Modern SIEM Architecture Explained: Decoupled and Lakehouse-Native for AI-driven SecOps

Why ‘just collect the logs’ quietly broke, and what a lakehouse-native pipeline does differently

It’s 2 AM.

You are chasing a lateral-movement alert that finally starts to make sense.

The account activity lines up. The host sequence lines up. The timeline is ugly, but it is beginning to tell a story.

So you go to pull the authentication logs that started it.

They are gone.

Aged out at 90 days.

The part of the incident you needed most disappeared a month before you got the chance to read it.

That is the moment the real problem becomes obvious.

The detection did not fail. The retention did.

And even retention is not the root issue.

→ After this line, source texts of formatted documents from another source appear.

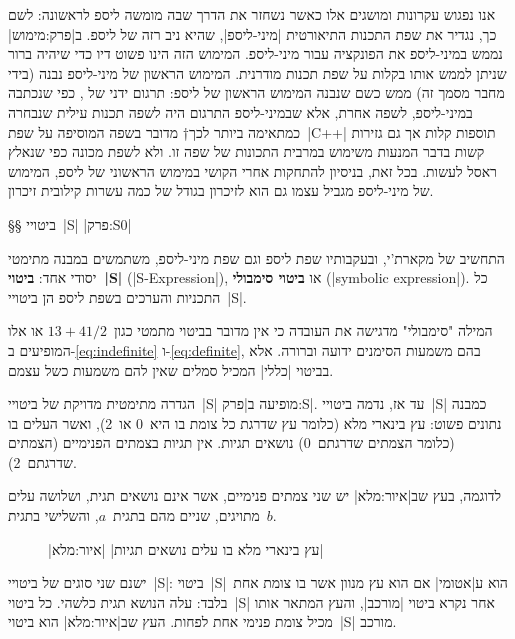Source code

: אנו נפגוש עקרונות ומושגים אלו כאשר נשחזר את הדרך שבה מומשה ליספ לראשונה: לשם
כך, נגדיר את שפת התכנות התיאורטית \ע|מיני-ליספ|, שהיא ניב רזה של ליספ.
ב|פרק:מימוש| נממש במיני-ליספ את הפונקציה  עבור מיני-ליספ. המימוש
הזה הינו פשוט דיו כדי שיהיה ברור שניתן לממש אותו בקלות על שפת תכנות מודרנית.
המימוש הראשון של מיני-ליספ נבנה (בידי מחבר מסמך זה) ממש כשם שנבנה המימוש הראשון
של ליספ:
תרגום ידני של , כפי שנכתבה במיני-ליספ, לשפה אחרת, אלא
שבמיני-ליספ התרגום היה לשפה תכנות עילית שנבחרה כמתאימה ביותר לכך†{%
מדובר בשפה המוסיפה על שפת~\E|C++| תוספות קלות אך גם גזירות קשות בדבר
המנעות משימוש במרבית התכונות של שפה זו.
}
ולא לשפת מכונה כפי שנאלץ ראסל לעשות. בכל זאת, בניסיון להתחקות אחרי הקושי
במימוש הראשוני של ליספ, המימוש של מיני-ליספ מגביל עצמו גם הוא לזיכרון בגודל של
כמה עשרות קילובית זיכרון.

§§ ביטויי~\E|S|
|פרק:S0|

התחשיב של מקארת'י, ובעקבותיו שפת ליספ וגם שפת מיני-ליספ, משתמשים במבנה מתימטי
יסודי אחד: \textbf{ביטוי~\E|S|} (\E|S-Expression|), או \textbf{ביטוי סימבולי}
(\E|symbolic expression|). כל התכניות והערכים בשפת ליספ הן ביטויי~\E|S|.

המילה "סימבולי" מדגישה את העובדה כי אין מדובר בביטוי מתמטי
כגון~$13+41/2$ או אלו המופיעים ב-\ref{eq:indefinite} ו-\ref{eq:definite}, בהם
משמעות הסימנים ידועה וברורה. אלא בביטוי \E|כללי| המכיל סמלים שאין להם
משמעות כשל עצמם.

הגדרה מתימטית מדויקת של ביטויי~\E|S| מופיעה ב|פרק:S|. עד אז, נדמה
ביטויי~\E|S| כמבנה נתונים פשוט: עץ בינארי מלא (כלומר עץ שדרגת כל צומת בו היא~0
או~2), ואשר העלים בו (כלומר הצמתים שדרגתם~0) נושאים תגיות. אין תגיות בצמתים
הפנימיים (הצמתים שדרגתם~2).

לדוגמה, בעץ שב|איור:מלא| יש שני צמתים פנימיים, אשר אינם נושאים תגית, ושלושה
עלים מתויגים, שניים מהם בתגית~$a$, והשלישי בתגית~$b$.

\begin{figure}[H]
  \centering
  \begin{LTR}
 \begin{quote}
   \scriptsize
  \center
\end{quote}
\end{LTR}
  |עץ בינארי מלא בו עלים נושאים תגיות|
  |איור:מלא|
\end{figure}

ישנם שני סוגים של ביטויי~\E|S|: ביטוי~\E|S|\ הוא ע|אטומי| אם הוא עץ מנוון אשר
בו צומת אחת בלבד: עלה הנושא תגית כלשהי. כל ביטוי~\E|S| אחר נקרא ביטוי
\ע|מורכב|, והעץ המתאר אותו מכיל צומת פנימי אחת לפחות. העץ שב|איור:מלא| הוא
ביטוי~\E|S| מורכב.

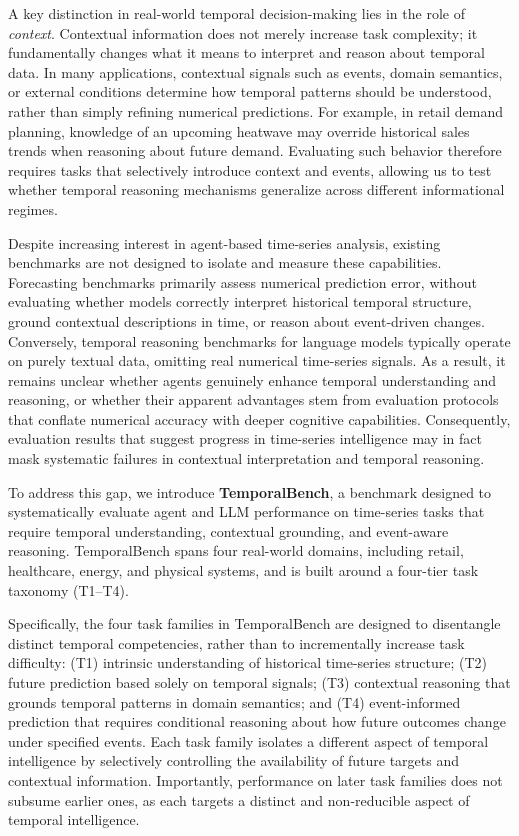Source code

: A key distinction in real-world temporal decision-making lies in the role of \emph{context}.
Contextual information does not merely increase task complexity; it fundamentally changes what it means to interpret and reason about temporal data.
In many applications, contextual signals such as events, domain semantics, or external conditions determine how temporal patterns should be understood, rather than simply refining numerical predictions\cite{williams2024context, wang2024news}.
For example, in retail demand planning, knowledge of an upcoming heatwave may override historical sales trends when reasoning about future demand.
Evaluating such behavior therefore requires tasks that selectively introduce context and events, allowing us to test whether temporal reasoning mechanisms generalize across different informational regimes.

Despite increasing interest in agent-based time-series analysis, existing benchmarks are not designed to isolate and measure these capabilities. Forecasting benchmarks primarily assess numerical prediction error, without evaluating whether models correctly interpret historical temporal structure, ground contextual descriptions in time, or reason about event-driven changes\cite{qiu2024tfb,aksu2024gifteval}. Conversely, temporal reasoning benchmarks for language models typically operate on purely textual data, omitting real numerical time-series signals\cite{ning2020torque,fatemi2024test,wang2024tram}. As a result, it remains unclear whether agents genuinely enhance temporal understanding and reasoning, or whether their apparent advantages stem from evaluation protocols that conflate numerical accuracy with deeper cognitive capabilities. Consequently, evaluation results that suggest progress in time-series intelligence may in fact mask systematic failures in contextual interpretation and temporal reasoning.

To address this gap, we introduce \textbf{TemporalBench}, a benchmark designed to systematically evaluate agent and LLM performance on time-series tasks that require temporal understanding, contextual grounding, and event-aware reasoning. TemporalBench spans four real-world domains, including retail, healthcare, energy, and physical systems, and is built around a four-tier task taxonomy (T1–T4).

Specifically, the four task families in TemporalBench are designed to disentangle distinct temporal competencies, rather than to incrementally increase task difficulty:
(T1) intrinsic understanding of historical time-series structure;
(T2) future prediction based solely on temporal signals;
(T3) contextual reasoning that grounds temporal patterns in domain semantics;
and (T4) event-informed prediction that requires conditional reasoning about how future outcomes change under specified events.
Each task family isolates a different aspect of temporal intelligence by selectively controlling the availability of future targets and contextual information. Importantly, performance on later task families does not subsume earlier ones, as each targets a distinct and non-reducible aspect of temporal intelligence.


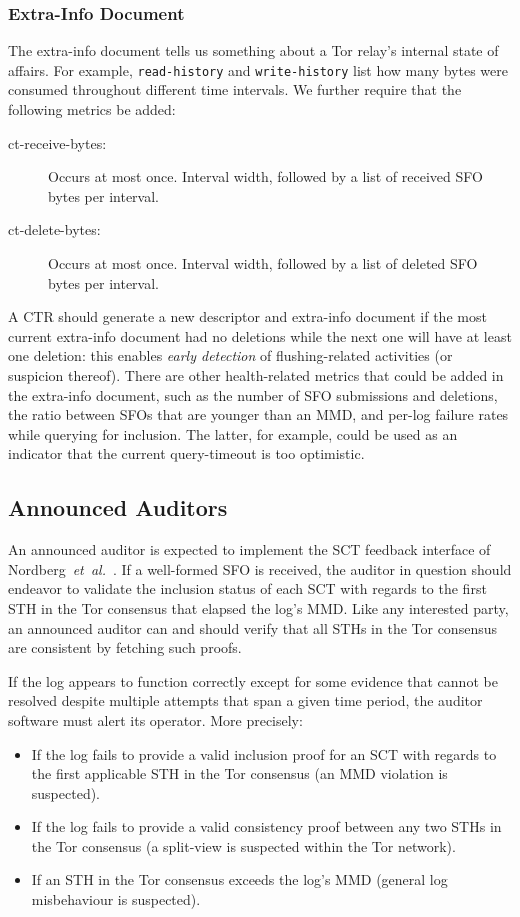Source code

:\subsubsection{Extra-Info Document}
The extra-info document tells us something about a Tor relay's internal state of
affairs.  For example, \texttt{read-history} and \texttt{write-history} list how
many bytes were consumed throughout different time intervals.  We further
require that the following metrics be added:
\begin{description}
	\item[ct-receive-bytes:] Occurs at most once.  Interval width, followed by a
		list of received SFO bytes per interval.
	\item[ct-delete-bytes:] Occurs at most once.  Interval width, followed by a
		list of deleted SFO bytes per interval.
\end{description}

A CTR should generate a new descriptor and extra-info document if the most
current extra-info document had no deletions while the next one will have at
least one deletion:
	this enables \emph{early detection} of flushing-related activities
	(or suspicion thereof).
There are other health-related metrics that could be added in the
extra-info document, such as
	the number of SFO submissions and deletions,
	the ratio between SFOs that are younger than an MMD, and
	per-log failure rates while querying for inclusion.
The latter, for example, could be used as an indicator that the current
query-timeout is too optimistic.

\subsection{Announced Auditors}
An announced auditor is expected to implement the SCT feedback interface of
Nordberg~\emph{et~al.}~\cite{nordberg}.  If a well-formed SFO is received, the
auditor in question should endeavor to validate the inclusion status of each SCT
with regards to the first STH in the Tor consensus that elapsed the log's MMD.
Like any interested party, an announced auditor can and should verify that all
STHs in the Tor consensus are consistent by fetching such proofs.

If the log appears to function correctly except for some evidence that cannot be
resolved despite multiple attempts that span a given time period, the auditor
software must alert its operator.  More precisely:
\begin{itemize}
	\item If the log fails to provide a valid inclusion proof for an SCT with
		regards to the first applicable STH in the Tor consensus
		(an MMD violation is suspected).
	\item If the log fails to provide a valid consistency proof between any two
		STHs in the Tor consensus
		(a split-view is suspected within the Tor network).
	\item If an STH in the Tor consensus exceeds the log's MMD (general log
		misbehaviour is suspected).
\end{itemize}

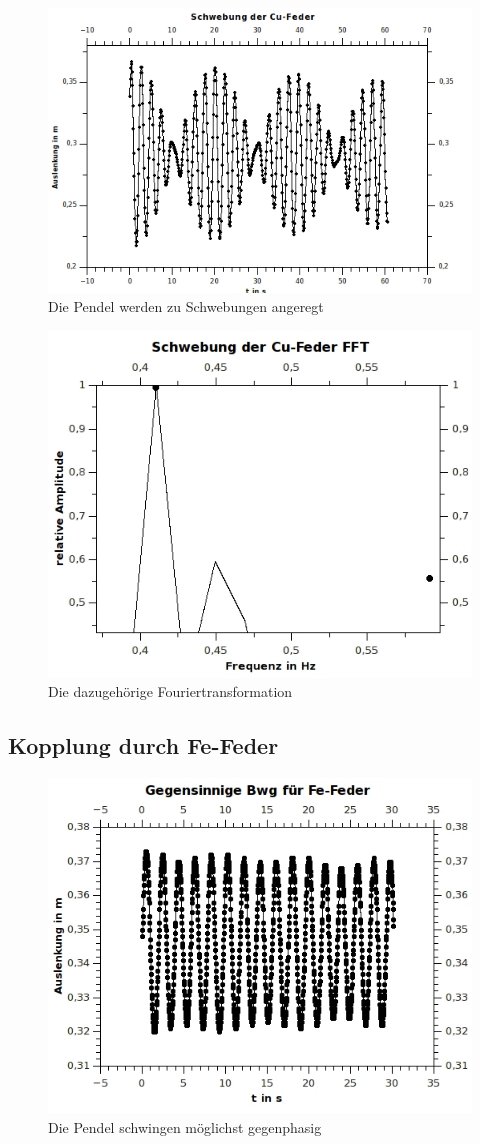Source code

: \clearpage
\begin{figure}[h!]
\centering
\includegraphics[width=0.7\linewidth]{../Messungen/graphen/schwebung-Bwg-Cu}
\caption{Die Pendel werden zu Schwebungen angeregt}
\label{fig:schwebung-Bwg-Cu}
\end{figure}

\begin{figure}[h!]
\centering
\includegraphics[width=0.7\linewidth]{../Messungen/graphen/schwebung-Bwg-Cu-FFT}
\caption{Die dazugehörige Fouriertransformation}
\label{fig:schwebung-Bwg-Cu-FFT}
\end{figure}

\clearpage

\subsection{Kopplung durch Fe-Feder}

\begin{figure}[h!]
\centering
\includegraphics[width=0.65\linewidth]{../Messungen/graphen/gg-Bwg-Fe}
\caption{Die Pendel schwingen möglichst gegenphasig}
\label{fig:gg-Bwg-Fe}
\end{figure}

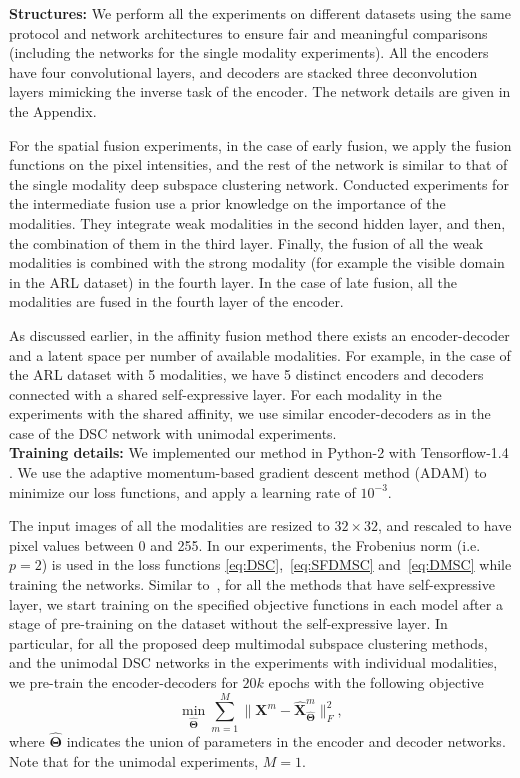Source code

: \documentclass[journal]{IEEEtran}
\begin{document}
\noindent\textbf{Structures: }
We perform all the experiments on different datasets using the same protocol and network architectures to ensure fair and meaningful comparisons (including the networks for the single modality experiments).		 All the encoders have four convolutional layers, and decoders are stacked three deconvolution layers mimicking the inverse task of the encoder.  The network details are given in the Appendix.  

For the spatial fusion experiments, in the case of early fusion, we apply the fusion functions on the pixel intensities, and the rest of the network is similar to that of the single modality deep subspace clustering network.		   Conducted experiments for the intermediate fusion use a prior knowledge on the importance of the modalities.		They integrate weak modalities in the second hidden layer, and then, the combination of them in the third layer.		Finally, the fusion of all the weak modalities is combined with the strong modality (for example the visible domain in the ARL dataset) in the fourth layer.		   In the case of late fusion, all the modalities are fused in the fourth layer of the encoder.   

As discussed earlier, in the affinity fusion method there exists an encoder-decoder and a latent space per number of available modalities. For example, in the case of the ARL dataset with 5 modalities, we have 5 distinct encoders and decoders connected with a shared self-expressive layer. 		 For each modality in the experiments with the shared affinity, we use similar encoder-decoders as in the case of the DSC network \cite{deepsc17nips} with unimodal experiments.\\


\noindent\textbf{Training details: } We implemented our method in Python-2 with Tensorflow-1.4 \cite{abadi2016tensorflow}. We use the adaptive momentum-based gradient descent method (ADAM) \cite{kingma2014adam} to minimize our loss functions, and apply a learning rate of $10^{-3}$.

The input images of all the modalities are resized to $32\times32$, and rescaled to have pixel values between 0 and 255.  In our experiments, the Frobenius norm (i.e. $p=2$) is used in the loss functions \eqref{eq:DSC},~\eqref{eq:SFDMSC} and~\eqref{eq:DMSC} while training the networks.  Similar to~\cite{deepsc17nips}, for all the methods that have self-expressive layer, we start training on the specified objective functions in each model after a stage of pre-training on the dataset without the self-expressive layer.		  In particular, for all the proposed deep multimodal subspace clustering methods, and the unimodal DSC networks in the experiments with individual modalities, we pre-train the encoder-decoders for $20k$ epochs with the following objective
$$
\min_{\hat{\boldsymbol{\Theta}}} \sum_{m=1}^{M} \| \mathbf{X}^m -  \hat{\mathbf{X}}_{\hat{\boldsymbol{\Theta}}}^m\|^2_F,
$$ 
where $\hat{\boldsymbol{\Theta}}$ indicates the union of parameters in the encoder and decoder networks.		Note that for the unimodal experiments, $M=1$.
\end{document}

It is just the place where the architecture finally exposes itself.

Most security teams have quietly accepted a bad trade: collect less, keep less, and see less, so the SIEM bill does not keep growing.

We call it optimization. We call it noise reduction. We call it cost control.

But in practice, we have normalized blinding ourselves to stay within budget.

That is not a discount. It is not efficiency. It is a visibility tax built into the way most SIEMs are designed.

When ingestion, storage, and detection are tightly welded together, every new log source becomes a financial decision. Every additional GB has to justify itself. Every noisy source becomes a candidate for filtering, sampling, dropping, or shorter retention.

Over time, the question changes.

It stops being: “What do we need to see?”

It becomes: “What can we afford to keep?”

That is where SIEM architecture starts shaping security outcomes.

Because a blind spot is rarely just missing data. It is a missing correlation. One authentication event gone. One endpoint signal unparsed. One cloud log dropped because it was too expensive. And suddenly the attack path never connects.

The events existed. The story existed. The system just was not allowed to keep enough of it.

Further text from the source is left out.